§ WHAT THE EXERCISE ASKS
With no images included, output each entry below exactly as it appears.

§ GIVEN DATA

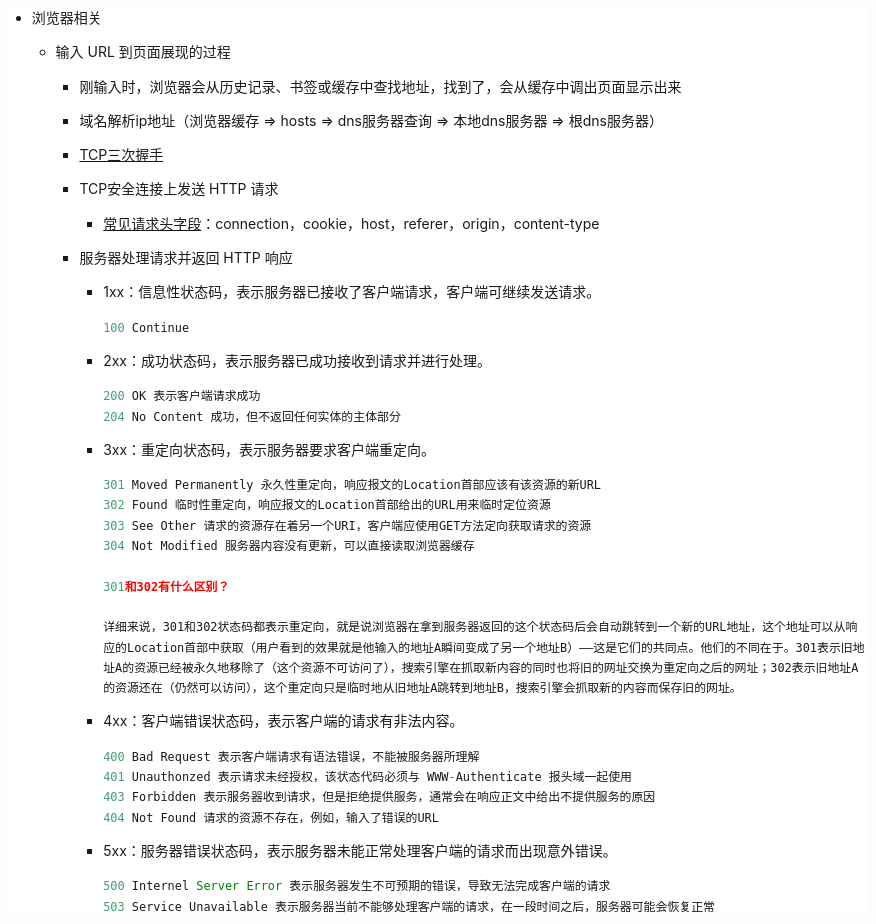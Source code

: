* 浏览器相关
  * 输入 URL 到页面展现的过程
    
    * 刚输入时，浏览器会从历史记录、书签或缓存中查找地址，找到了，会从缓存中调出页面显示出来
    
    * 域名解析ip地址（浏览器缓存 =>  hosts => dns服务器查询 => 本地dns服务器 => 根dns服务器）
    
    * [TCP三次握手](https://jinjingxuan.github.io/2020/11/23/%E8%AE%A1%E7%AE%97%E6%9C%BA%E5%9F%BA%E7%A1%80-%E8%AE%A1%E7%AE%97%E6%9C%BA%E5%9F%BA%E7%A1%80/#toc-heading-3)
    
    * TCP安全连接上发送 HTTP 请求
    
      * [常见请求头字段](https://jinjingxuan.github.io/2020/11/23/%E8%AE%A1%E7%AE%97%E6%9C%BA%E5%9F%BA%E7%A1%80-%E8%AE%A1%E7%AE%97%E6%9C%BA%E5%9F%BA%E7%A1%80/)：connection，cookie，host，referer，origin，content-type
    
    * 服务器处理请求并返回 HTTP 响应
      * 1xx：信息性状态码，表示服务器已接收了客户端请求，客户端可继续发送请求。
    
        ```js
        100 Continue
        ```
    
      * 2xx：成功状态码，表示服务器已成功接收到请求并进行处理。
    
        ```js
        200 OK 表示客户端请求成功
        204 No Content 成功，但不返回任何实体的主体部分
        ```
    
      * 3xx：重定向状态码，表示服务器要求客户端重定向。
    
        ```js
        301 Moved Permanently 永久性重定向，响应报文的Location首部应该有该资源的新URL
        302 Found 临时性重定向，响应报文的Location首部给出的URL用来临时定位资源
        303 See Other 请求的资源存在着另一个URI，客户端应使用GET方法定向获取请求的资源
        304 Not Modified 服务器内容没有更新，可以直接读取浏览器缓存
        
        301和302有什么区别？
        
        详细来说，301和302状态码都表示重定向，就是说浏览器在拿到服务器返回的这个状态码后会自动跳转到一个新的URL地址，这个地址可以从响应的Location首部中获取（用户看到的效果就是他输入的地址A瞬间变成了另一个地址B）——这是它们的共同点。他们的不同在于。301表示旧地址A的资源已经被永久地移除了（这个资源不可访问了），搜索引擎在抓取新内容的同时也将旧的网址交换为重定向之后的网址；302表示旧地址A的资源还在（仍然可以访问），这个重定向只是临时地从旧地址A跳转到地址B，搜索引擎会抓取新的内容而保存旧的网址。
        ```
    
      * 4xx：客户端错误状态码，表示客户端的请求有非法内容。
    
        ```js
        400 Bad Request 表示客户端请求有语法错误，不能被服务器所理解
        401 Unauthonzed 表示请求未经授权，该状态代码必须与 WWW-Authenticate 报头域一起使用
        403 Forbidden 表示服务器收到请求，但是拒绝提供服务，通常会在响应正文中给出不提供服务的原因
        404 Not Found 请求的资源不存在，例如，输入了错误的URL
        ```
    
      * 5xx：服务器错误状态码，表示服务器未能正常处理客户端的请求而出现意外错误。
    
        ```js
        500 Internel Server Error 表示服务器发生不可预期的错误，导致无法完成客户端的请求
        503 Service Unavailable 表示服务器当前不能够处理客户端的请求，在一段时间之后，服务器可能会恢复正常
        ```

§ EXERCISE OUTPUT
Source code

:* 浏览器相关
  * 输入 URL 到页面展现的过程
    
    * 刚输入时，浏览器会从历史记录、书签或缓存中查找地址，找到了，会从缓存中调出页面显示出来
    
    * 域名解析ip地址（浏览器缓存 =>  hosts => dns服务器查询 => 本地dns服务器 => 根dns服务器）
    
    * [TCP三次握手](https://jinjingxuan.github.io/2020/11/23/%E8%AE%A1%E7%AE%97%E6%9C%BA%E5%9F%BA%E7%A1%80-%E8%AE%A1%E7%AE%97%E6%9C%BA%E5%9F%BA%E7%A1%80/#toc-heading-3)
    
    * TCP安全连接上发送 HTTP 请求
    
      * [常见请求头字段](https://jinjingxuan.github.io/2020/11/23/%E8%AE%A1%E7%AE%97%E6%9C%BA%E5%9F%BA%E7%A1%80-%E8%AE%A1%E7%AE%97%E6%9C%BA%E5%9F%BA%E7%A1%80/)：connection，cookie，host，referer，origin，content-type
    
    * 服务器处理请求并返回 HTTP 响应
      * 1xx：信息性状态码，表示服务器已接收了客户端请求，客户端可继续发送请求。
    
        ```js
        100 Continue
        ```
    
      * 2xx：成功状态码，表示服务器已成功接收到请求并进行处理。
    
        ```js
        200 OK 表示客户端请求成功
        204 No Content 成功，但不返回任何实体的主体部分
        ```
    
      * 3xx：重定向状态码，表示服务器要求客户端重定向。
    
        ```js
        301 Moved Permanently 永久性重定向，响应报文的Location首部应该有该资源的新URL
        302 Found 临时性重定向，响应报文的Location首部给出的URL用来临时定位资源
        303 See Other 请求的资源存在着另一个URI，客户端应使用GET方法定向获取请求的资源
        304 Not Modified 服务器内容没有更新，可以直接读取浏览器缓存
        
        301和302有什么区别？
        
        详细来说，301和302状态码都表示重定向，就是说浏览器在拿到服务器返回的这个状态码后会自动跳转到一个新的URL地址，这个地址可以从响应的Location首部中获取（用户看到的效果就是他输入的地址A瞬间变成了另一个地址B）——这是它们的共同点。他们的不同在于。301表示旧地址A的资源已经被永久地移除了（这个资源不可访问了），搜索引擎在抓取新内容的同时也将旧的网址交换为重定向之后的网址；302表示旧地址A的资源还在（仍然可以访问），这个重定向只是临时地从旧地址A跳转到地址B，搜索引擎会抓取新的内容而保存旧的网址。
        ```
    
      * 4xx：客户端错误状态码，表示客户端的请求有非法内容。
    
        ```js
        400 Bad Request 表示客户端请求有语法错误，不能被服务器所理解
        401 Unauthonzed 表示请求未经授权，该状态代码必须与 WWW-Authenticate 报头域一起使用
        403 Forbidden 表示服务器收到请求，但是拒绝提供服务，通常会在响应正文中给出不提供服务的原因
        404 Not Found 请求的资源不存在，例如，输入了错误的URL
        ```
    
      * 5xx：服务器错误状态码，表示服务器未能正常处理客户端的请求而出现意外错误。
    
        ```js
        500 Internel Server Error 表示服务器发生不可预期的错误，导致无法完成客户端的请求
        503 Service Unavailable 表示服务器当前不能够处理客户端的请求，在一段时间之后，服务器可能会恢复正常
        ```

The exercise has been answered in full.